O professor da USP cobrou do governo e das empresas mais pesquisa básica no aperfeiçoamento do motor a álcool.

 

Página virada

 

O terceiro debatedor, o diretor do  Instituto de Energia e Meio Ambiente (Iema) e professor de pós-graduação da Unicamp André Ferreira, disse que a questão entre álcool e gasolina deveria ser uma "página virada". O Iema fez um ranking de poluição de veículos a pedido do Estado, com dados da Cetesb, no qual os carros flex, abastecidos com gasolina, aparecem como menos poluidores.

 

"Ninguém acha que a humanidade tenha um futuro baseado em combustíveis fósseis", disse ele, que também classificou de" insanos" os padrões atuais de transporte nos grandes centros urbanos.

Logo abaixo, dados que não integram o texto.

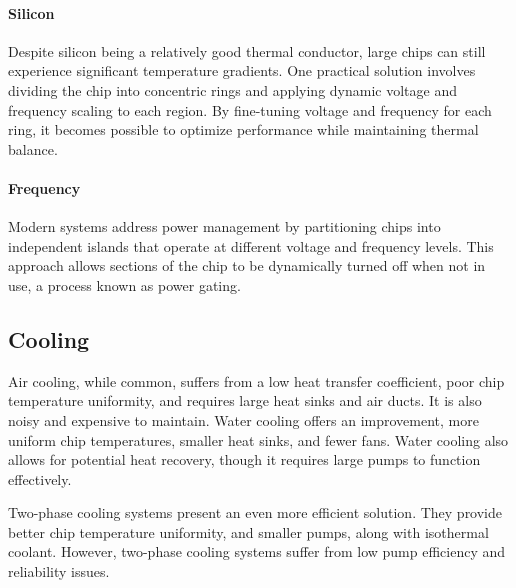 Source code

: \paragraph*{Silicon}
Despite silicon being a relatively good thermal conductor, large chips can still experience significant temperature gradients. 
One practical solution involves dividing the chip into concentric rings and applying dynamic voltage and frequency scaling to each region. 
By fine-tuning voltage and frequency for each ring, it becomes possible to optimize performance while maintaining thermal balance.

\paragraph*{Frequency}
Modern systems address power management by partitioning chips into independent islands that operate at different voltage and frequency levels. 
This approach allows sections of the chip to be dynamically turned off when not in use, a process known as power gating. 

\subsection{Cooling}
Air cooling, while common, suffers from a low heat transfer coefficient, poor chip temperature uniformity, and requires large heat sinks and air ducts.
It is also noisy and expensive to maintain. 
Water cooling offers an improvement, more uniform chip temperatures, smaller heat sinks, and fewer fans. 
Water cooling also allows for potential heat recovery, though it requires large pumps to function effectively.

Two-phase cooling systems present an even more efficient solution. 
They provide better chip temperature uniformity, and smaller pumps, along with isothermal coolant. 
However, two-phase cooling systems suffer from low pump efficiency and reliability issues. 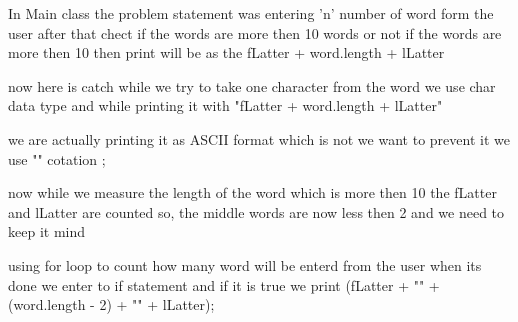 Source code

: In Main class 
the problem statement was entering 'n' number of word form the user 
after that chect if the words are more then 10 words or not if the words are more then 10 then 
print will be as the fLatter + word.length + lLatter

now here is catch while we try to take one character from the word we use char data type 
and while printing it with "fLatter + word.length + lLatter" 

we are actually printing it as ASCII format which is not we want 
to prevent it we use "" cotation ;

now while we measure the length of the word which is more then 10 
the fLatter and lLatter are counted 
so, the middle words are now less then 2 and we need to keep it mind


using for loop to count how many word will be enterd from the user 
when its done we enter to if statement and if it is true 
we print (fLatter + "" + (word.length - 2) + "" + lLatter);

Se esses padrões não mudarem, "o carro pode ser a gasolina, álcool ou hidrogênio, o congestionamento continuará o mesmo", disse.

 

Discordando de Szwarc, que condenou de modo veemente a divulgação do ranking, Ferreira afirmou que a iniciativa foi positiva porque chamou a atenção para o fato de que "não existe combustível limpo". "Com esse empurrão (dado pela polêmica causada pelo ranking), o álcool poderá se tornar ainda mais sustentável", acredita.

 

"A Unica é a favor de um ranking", contrapôs Szwarc. "Mas ele deve ser feito de forma adequada e responsável".